WHAT YOU ARE ASKED TO DO
Beginning with the first line, transcribe the entries below exactly through the line containing "for $\alpha \in", inclusive.

[Items from a data source]
%%
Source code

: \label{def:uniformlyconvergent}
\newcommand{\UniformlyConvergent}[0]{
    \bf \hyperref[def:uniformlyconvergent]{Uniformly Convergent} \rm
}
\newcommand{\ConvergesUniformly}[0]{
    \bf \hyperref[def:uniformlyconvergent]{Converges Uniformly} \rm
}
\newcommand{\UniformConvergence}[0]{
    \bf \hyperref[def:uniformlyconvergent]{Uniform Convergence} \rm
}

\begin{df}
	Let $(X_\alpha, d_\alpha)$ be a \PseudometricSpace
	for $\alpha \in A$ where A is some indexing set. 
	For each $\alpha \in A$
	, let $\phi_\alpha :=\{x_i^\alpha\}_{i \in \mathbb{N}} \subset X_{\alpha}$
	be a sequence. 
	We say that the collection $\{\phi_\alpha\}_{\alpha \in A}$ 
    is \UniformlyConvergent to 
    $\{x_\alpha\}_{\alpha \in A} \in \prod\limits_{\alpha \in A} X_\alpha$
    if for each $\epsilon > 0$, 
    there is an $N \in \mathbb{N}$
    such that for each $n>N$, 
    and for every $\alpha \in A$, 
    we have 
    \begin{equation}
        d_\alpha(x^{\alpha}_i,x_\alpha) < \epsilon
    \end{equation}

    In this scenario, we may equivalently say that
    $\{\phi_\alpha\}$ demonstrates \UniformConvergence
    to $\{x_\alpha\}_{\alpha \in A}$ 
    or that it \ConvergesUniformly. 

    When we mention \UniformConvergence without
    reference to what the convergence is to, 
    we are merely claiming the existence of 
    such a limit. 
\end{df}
%%
TASK RESPONSE
Source code

: \label{def:uniformlyconvergent}
\newcommand{\UniformlyConvergent}[0]{
    \bf \hyperref[def:uniformlyconvergent]{Uniformly Convergent} \rm
}
\newcommand{\ConvergesUniformly}[0]{
    \bf \hyperref[def:uniformlyconvergent]{Converges Uniformly} \rm
}
\newcommand{\UniformConvergence}[0]{
    \bf \hyperref[def:uniformlyconvergent]{Uniform Convergence} \rm
}

\begin{df}
	Let $(X_\alpha, d_\alpha)$ be a \PseudometricSpace
	for $\alpha \in A$ where A is some indexing set. 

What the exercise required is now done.